The next section is probably the most important one.  This is where you are going to bring the most important skills/experiences from your resume to life.  Of course, you probably have a lot to choose from but you only want to include a few things to keep the cover letter really focused.

First think about what your big strengths are.  You’ll want to tell the reader exactly what you can bring to the table and how your strengths will help you on the job.

Then (based on the job description) you’re going to highlight a few things you’ve worked on in the past that are really relevant to the job you are applying to.  So if the job calls for “developing innovative social media strategies to increase online community” you might want to say something like “In my past internship at X company, I managed the Twitter and Facebook accounts and increased readership by X% through X strategies.”

3. Why you’re interested in the job/the company

This section of the cover letter is really important.  Companies want to know that you’re not just blindly applying to jobs, but that you’re being really thoughtful about it.

This is where you need to do your company research and incorporate it to tell the story of “why you want to work there”.  The good news is, you’re going to need to know this for the interview anyway, so consider it good practice!

This paragraph should always be customized to the job and company you are applying for/to.  You might want to say something like “Through my research I learned that the company has a passion for X.  This is really important to me because…”

4. Wrap up/next steps

This last paragraph is a more “technical” one.  You basically just want the company to know any pertinent details about your situation.  If you have any parameters around timing you might want to include them here (i.e. “I will be available to start working anytime after May 1”).  You can also let them know the best way to reach you even though your contact details should already be on the page (i.e. “I would welcome the chance to discuss this role further and can be reached at…”)

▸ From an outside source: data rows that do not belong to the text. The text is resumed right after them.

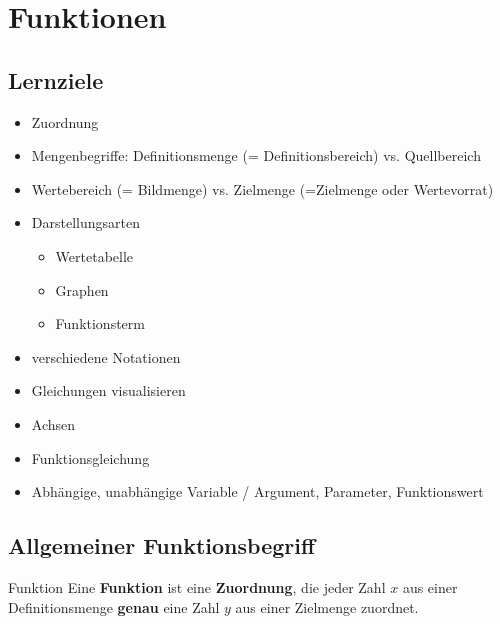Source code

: 
\section{Funktionen}
\subsection*{Lernziele}

\begin{itemize}
 \item Zuordnung
 \item Mengenbegriffe: Definitionsmenge (= Definitionsbereich) vs. Quellbereich
 \item Wertebereich (= Bildmenge) vs. Zielmenge
   (=Zielmenge oder Wertevorrat)
 \item Darstellungsarten
   \begin{itemize}
      \item Wertetabelle
      \item Graphen
      \item Funktionsterm
   \end{itemize}
 \item verschiedene Notationen
 \item Gleichungen visualisieren
 \item Achsen
 \item Funktionsgleichung
 \item Abhängige, unabhängige Variable / Argument, Parameter, Funktionswert
\end{itemize}


\newpage
\subsection{Allgemeiner Funktionsbegriff}


\begin{definition}{Funktion}{}
    Eine \textbf{Funktion} ist eine \textbf{Zuordnung}, die jeder Zahl
    $x$ aus einer Definitionsmenge \textbf{genau} eine Zahl $y$ aus
    einer Zielmenge zuordnet.\\
\end{definition}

So there you have it, the basic structure for the cover letter.  As always, the more customized you are, the better so start with this “template” but feel free to deviate from it as well.

A few other tips to wrap up:

Don’t write your life story, your reader is busy! – One page should be more than enough for a really solid cover letter.  I’m a big one-page fan for all application materials to be honest because I know how busy recruiters can get.  Most people don’t have the time for super long/hard to follow docs.

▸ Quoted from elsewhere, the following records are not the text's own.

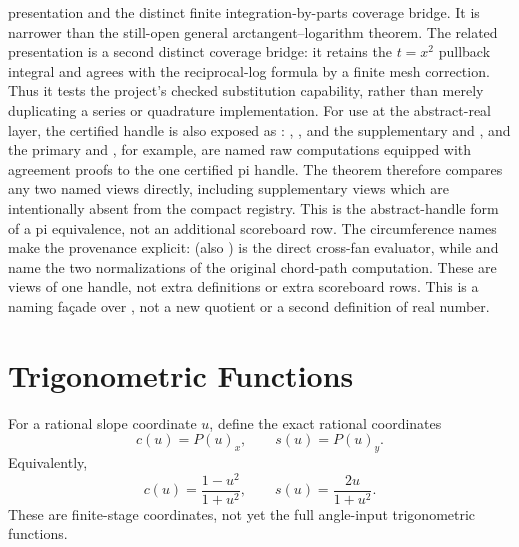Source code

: \begin{theorem}
 presentation and the distinct finite
integration-by-parts coverage bridge.  It is narrower than the still-open
general arctangent--logarithm theorem.
The related  presentation is a second distinct
coverage bridge: it retains the \(t=x^2\) pullback integral and agrees with
the reciprocal-log formula by a finite mesh correction.  Thus it tests the
project's checked substitution capability, rather than merely duplicating a
series or quadrature implementation.
For use at the abstract-real layer, the certified handle is also exposed as
: , , and the
supplementary  and
, and the primary
 and , for
example, are named raw computations
equipped with agreement proofs to the one certified pi handle.
The theorem  therefore compares any two
named  views directly, including supplementary
views which are intentionally absent from the compact
 registry.  This is the abstract-handle form of a pi
equivalence, not an additional scoreboard row.
The circumference names make the provenance explicit:
 (also ) is the direct
cross-fan evaluator, while  and
 name the two normalizations of the original
chord-path computation.  These are views of one handle, not extra definitions
or extra scoreboard rows.
This is a naming façade over , not a new quotient or a second
definition of real number.
\end{theorem}

\section{Trigonometric Functions}

\begin{definition}
\label{def:rational-circle-sin-cos}
For a rational slope coordinate \(u\), define the exact rational coordinates
\[
  c(u)=P(u)_x,\qquad s(u)=P(u)_y.
\]
Equivalently,
\[
  c(u)=\frac{1-u^2}{1+u^2},
  \qquad
  s(u)=\frac{2u}{1+u^2}.
\]
These are finite-stage coordinates, not yet the full angle-input
trigonometric functions.
\end{definition}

Keep formatting clean & easy to read – Similar to my advice on resumes, don’t get too fancy and keep your cover letter easy to read.  Times New Roman is always a safe choice.  I also like keeping the header on your resume and cover letter the same (just so your materials look very aligned and consistent).

If you have a contact, address it straight to them – If you know who is handling the recruiting process (and will read your cover letter) do address it to them.  Otherwise to “To whom it may concern approach” is fine.

Good luck with your cover letter writing and leave a comment if there are any questions we can answer on this topic!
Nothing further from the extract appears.